■ Work instructions: Set out exactly, line by line, the stretch of data below that begins at the line containing "###Contributes" and ends at the line containing "You can help me improve this code. Thank you!", with both ends kept.

■ Data for analysis:

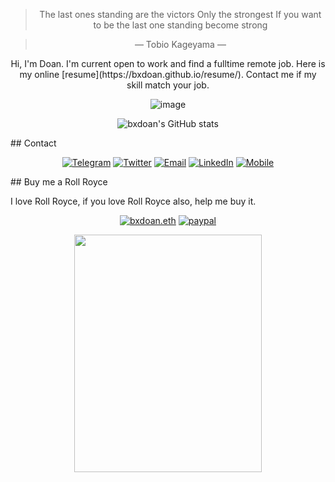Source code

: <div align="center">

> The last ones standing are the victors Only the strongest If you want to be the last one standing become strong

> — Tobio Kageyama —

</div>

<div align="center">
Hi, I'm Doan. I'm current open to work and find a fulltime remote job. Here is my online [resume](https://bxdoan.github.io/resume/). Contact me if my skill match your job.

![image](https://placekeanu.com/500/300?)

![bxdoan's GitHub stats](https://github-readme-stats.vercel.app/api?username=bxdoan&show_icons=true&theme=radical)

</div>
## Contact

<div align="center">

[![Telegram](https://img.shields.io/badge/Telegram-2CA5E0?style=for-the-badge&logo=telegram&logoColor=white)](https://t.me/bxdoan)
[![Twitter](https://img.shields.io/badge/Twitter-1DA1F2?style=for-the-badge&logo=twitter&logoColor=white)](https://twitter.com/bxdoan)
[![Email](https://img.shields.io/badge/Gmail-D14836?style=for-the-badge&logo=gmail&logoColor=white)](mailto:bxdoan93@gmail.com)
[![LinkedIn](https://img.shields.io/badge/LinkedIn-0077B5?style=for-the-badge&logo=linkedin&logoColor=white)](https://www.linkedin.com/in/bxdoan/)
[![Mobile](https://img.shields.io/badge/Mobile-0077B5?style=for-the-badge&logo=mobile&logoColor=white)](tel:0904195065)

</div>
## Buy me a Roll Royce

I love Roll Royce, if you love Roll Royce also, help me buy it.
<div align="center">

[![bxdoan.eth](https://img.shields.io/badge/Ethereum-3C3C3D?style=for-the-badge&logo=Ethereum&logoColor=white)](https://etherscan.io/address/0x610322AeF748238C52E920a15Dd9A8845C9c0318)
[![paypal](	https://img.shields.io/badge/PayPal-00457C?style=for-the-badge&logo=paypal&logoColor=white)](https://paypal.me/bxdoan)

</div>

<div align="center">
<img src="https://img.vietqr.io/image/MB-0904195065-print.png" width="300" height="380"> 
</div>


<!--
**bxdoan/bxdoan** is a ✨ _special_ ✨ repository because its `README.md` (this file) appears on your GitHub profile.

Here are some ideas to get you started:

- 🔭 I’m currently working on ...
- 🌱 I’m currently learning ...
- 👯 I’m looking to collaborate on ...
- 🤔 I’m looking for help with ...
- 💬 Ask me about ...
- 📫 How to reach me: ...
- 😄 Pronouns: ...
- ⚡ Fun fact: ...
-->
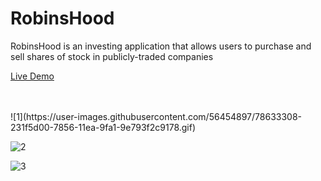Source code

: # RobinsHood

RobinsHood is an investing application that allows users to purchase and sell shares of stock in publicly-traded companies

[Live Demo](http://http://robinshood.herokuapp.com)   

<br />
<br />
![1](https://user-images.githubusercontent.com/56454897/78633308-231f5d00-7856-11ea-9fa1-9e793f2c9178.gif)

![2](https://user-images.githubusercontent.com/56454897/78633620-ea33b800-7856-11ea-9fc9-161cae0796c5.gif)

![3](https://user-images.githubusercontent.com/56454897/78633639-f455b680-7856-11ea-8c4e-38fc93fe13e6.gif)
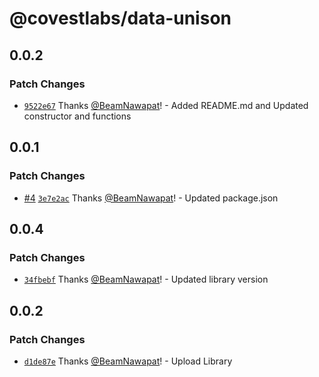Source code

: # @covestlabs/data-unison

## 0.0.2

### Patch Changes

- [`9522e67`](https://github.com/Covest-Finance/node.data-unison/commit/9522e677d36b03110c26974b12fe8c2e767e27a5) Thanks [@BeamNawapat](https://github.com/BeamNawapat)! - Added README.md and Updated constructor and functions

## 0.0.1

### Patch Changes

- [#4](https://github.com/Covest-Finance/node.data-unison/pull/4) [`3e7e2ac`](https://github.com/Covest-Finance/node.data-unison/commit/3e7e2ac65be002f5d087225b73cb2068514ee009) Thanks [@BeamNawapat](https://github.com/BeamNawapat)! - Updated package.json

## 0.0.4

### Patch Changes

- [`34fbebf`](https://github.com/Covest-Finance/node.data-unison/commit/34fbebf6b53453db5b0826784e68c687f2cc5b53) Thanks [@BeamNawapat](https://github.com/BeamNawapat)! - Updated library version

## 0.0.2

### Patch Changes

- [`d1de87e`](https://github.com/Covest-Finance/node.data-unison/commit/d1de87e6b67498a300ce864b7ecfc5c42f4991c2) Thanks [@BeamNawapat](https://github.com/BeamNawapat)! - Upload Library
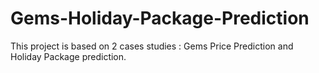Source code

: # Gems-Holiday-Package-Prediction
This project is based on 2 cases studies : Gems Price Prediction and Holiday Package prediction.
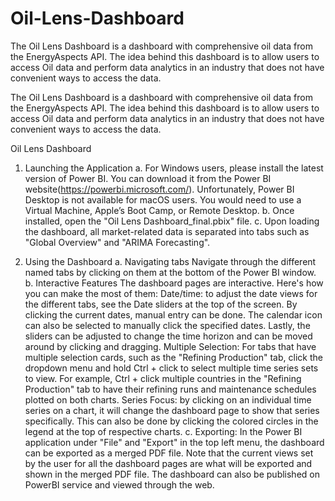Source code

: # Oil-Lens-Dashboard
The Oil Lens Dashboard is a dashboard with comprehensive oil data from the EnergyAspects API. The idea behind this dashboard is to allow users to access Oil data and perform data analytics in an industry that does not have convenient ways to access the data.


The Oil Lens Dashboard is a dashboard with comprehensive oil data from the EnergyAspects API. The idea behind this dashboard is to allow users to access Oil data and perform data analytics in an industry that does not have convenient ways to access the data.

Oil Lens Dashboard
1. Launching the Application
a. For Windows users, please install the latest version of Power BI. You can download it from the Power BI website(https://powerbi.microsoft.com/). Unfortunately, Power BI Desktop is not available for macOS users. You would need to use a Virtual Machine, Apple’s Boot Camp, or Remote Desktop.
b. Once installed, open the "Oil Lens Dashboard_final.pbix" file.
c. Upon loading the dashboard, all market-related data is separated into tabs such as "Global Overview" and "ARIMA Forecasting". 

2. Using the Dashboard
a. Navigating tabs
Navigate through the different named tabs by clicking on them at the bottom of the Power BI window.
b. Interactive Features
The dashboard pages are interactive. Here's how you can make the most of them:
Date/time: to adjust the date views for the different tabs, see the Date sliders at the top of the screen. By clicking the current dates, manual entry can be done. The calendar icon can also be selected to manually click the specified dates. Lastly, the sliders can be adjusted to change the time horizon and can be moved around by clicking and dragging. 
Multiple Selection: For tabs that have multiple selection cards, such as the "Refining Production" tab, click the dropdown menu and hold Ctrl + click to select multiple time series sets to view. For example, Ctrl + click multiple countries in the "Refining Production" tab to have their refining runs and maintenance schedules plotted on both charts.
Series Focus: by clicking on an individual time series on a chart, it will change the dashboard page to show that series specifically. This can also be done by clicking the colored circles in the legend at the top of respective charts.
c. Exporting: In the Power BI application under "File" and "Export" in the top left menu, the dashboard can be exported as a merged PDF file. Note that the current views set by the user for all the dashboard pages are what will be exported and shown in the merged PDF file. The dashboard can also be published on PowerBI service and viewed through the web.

...

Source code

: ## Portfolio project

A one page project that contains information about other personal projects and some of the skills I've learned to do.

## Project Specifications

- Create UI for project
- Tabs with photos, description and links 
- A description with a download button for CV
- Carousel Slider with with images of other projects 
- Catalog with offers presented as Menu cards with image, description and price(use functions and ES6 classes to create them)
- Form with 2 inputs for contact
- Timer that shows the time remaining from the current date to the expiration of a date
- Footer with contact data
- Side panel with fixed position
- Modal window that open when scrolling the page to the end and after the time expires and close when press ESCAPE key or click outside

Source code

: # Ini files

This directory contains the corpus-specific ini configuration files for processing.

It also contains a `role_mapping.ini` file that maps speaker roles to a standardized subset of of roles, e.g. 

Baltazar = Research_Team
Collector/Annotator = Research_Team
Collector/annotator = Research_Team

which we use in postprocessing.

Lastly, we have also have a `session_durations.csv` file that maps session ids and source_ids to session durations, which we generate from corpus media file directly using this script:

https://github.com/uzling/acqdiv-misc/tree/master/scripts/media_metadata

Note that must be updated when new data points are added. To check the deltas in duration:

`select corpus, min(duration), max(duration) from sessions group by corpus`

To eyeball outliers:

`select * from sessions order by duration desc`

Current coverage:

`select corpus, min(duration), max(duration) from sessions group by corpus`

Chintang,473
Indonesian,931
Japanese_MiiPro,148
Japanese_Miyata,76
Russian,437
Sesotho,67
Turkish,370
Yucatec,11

* * *

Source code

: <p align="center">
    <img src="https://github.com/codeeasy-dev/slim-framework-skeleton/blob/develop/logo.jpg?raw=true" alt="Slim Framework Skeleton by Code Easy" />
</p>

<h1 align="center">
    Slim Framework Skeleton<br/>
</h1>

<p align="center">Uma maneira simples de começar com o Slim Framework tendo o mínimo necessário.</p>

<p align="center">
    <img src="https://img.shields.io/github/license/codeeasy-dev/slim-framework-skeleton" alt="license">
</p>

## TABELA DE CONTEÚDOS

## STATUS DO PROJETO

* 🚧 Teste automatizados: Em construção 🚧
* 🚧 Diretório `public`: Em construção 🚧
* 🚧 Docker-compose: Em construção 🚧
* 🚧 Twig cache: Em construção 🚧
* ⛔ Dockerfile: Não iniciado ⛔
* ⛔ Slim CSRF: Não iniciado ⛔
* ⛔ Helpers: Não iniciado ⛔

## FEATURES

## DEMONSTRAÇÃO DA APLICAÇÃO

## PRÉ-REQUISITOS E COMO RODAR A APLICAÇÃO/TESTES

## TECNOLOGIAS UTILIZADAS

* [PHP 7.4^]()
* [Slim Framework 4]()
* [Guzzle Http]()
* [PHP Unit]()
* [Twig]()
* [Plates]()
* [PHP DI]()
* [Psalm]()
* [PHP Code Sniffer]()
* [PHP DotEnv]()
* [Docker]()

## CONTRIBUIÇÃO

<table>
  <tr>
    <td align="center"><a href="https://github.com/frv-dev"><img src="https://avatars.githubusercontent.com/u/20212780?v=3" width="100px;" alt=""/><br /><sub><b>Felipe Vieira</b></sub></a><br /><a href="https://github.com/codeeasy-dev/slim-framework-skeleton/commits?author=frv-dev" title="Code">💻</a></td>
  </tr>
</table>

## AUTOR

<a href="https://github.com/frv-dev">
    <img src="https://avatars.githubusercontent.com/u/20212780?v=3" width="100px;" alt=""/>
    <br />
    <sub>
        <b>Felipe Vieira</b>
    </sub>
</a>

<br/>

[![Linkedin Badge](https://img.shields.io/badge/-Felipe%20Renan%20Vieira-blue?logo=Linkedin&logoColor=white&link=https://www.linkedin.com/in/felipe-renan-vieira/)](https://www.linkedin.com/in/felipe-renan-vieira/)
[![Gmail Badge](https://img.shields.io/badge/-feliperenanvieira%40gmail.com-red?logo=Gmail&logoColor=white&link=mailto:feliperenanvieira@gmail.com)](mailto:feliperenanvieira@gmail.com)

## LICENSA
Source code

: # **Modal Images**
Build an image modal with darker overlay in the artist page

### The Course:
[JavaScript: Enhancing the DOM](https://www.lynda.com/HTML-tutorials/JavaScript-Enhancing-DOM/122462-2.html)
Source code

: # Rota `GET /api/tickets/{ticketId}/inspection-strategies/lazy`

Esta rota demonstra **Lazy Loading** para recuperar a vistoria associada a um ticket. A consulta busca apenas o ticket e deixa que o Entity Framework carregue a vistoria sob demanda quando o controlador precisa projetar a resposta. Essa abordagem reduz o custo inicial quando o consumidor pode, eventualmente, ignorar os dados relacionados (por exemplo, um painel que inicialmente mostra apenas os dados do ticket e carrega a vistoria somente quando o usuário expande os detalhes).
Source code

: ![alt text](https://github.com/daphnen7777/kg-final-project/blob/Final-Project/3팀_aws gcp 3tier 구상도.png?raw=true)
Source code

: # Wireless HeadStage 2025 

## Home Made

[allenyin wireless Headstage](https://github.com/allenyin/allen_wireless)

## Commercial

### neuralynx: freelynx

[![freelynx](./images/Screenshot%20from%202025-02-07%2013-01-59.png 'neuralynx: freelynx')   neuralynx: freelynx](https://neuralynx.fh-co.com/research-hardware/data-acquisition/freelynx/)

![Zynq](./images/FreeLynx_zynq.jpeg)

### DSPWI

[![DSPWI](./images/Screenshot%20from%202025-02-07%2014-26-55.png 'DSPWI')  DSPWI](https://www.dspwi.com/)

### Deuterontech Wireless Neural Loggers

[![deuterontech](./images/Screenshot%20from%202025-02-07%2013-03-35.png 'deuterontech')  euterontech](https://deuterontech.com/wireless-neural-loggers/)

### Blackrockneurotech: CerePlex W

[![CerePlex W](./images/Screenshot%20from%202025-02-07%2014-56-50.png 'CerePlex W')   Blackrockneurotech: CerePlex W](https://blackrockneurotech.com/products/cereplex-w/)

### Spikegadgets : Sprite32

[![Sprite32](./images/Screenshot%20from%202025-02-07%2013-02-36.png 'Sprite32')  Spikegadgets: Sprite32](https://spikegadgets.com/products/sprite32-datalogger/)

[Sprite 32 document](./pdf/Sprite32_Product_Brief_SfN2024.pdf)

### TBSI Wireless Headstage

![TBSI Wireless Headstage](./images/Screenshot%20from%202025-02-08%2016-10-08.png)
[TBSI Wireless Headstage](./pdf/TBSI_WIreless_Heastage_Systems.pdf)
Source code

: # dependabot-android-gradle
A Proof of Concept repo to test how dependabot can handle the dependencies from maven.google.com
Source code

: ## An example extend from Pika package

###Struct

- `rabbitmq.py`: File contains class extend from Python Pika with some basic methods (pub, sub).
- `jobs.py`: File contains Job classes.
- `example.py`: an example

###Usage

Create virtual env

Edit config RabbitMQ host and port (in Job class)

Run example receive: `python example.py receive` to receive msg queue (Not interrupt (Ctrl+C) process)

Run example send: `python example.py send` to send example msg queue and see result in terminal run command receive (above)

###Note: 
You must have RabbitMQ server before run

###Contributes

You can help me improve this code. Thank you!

■ Result:
###Contributes

You can help me improve this code. Thank you!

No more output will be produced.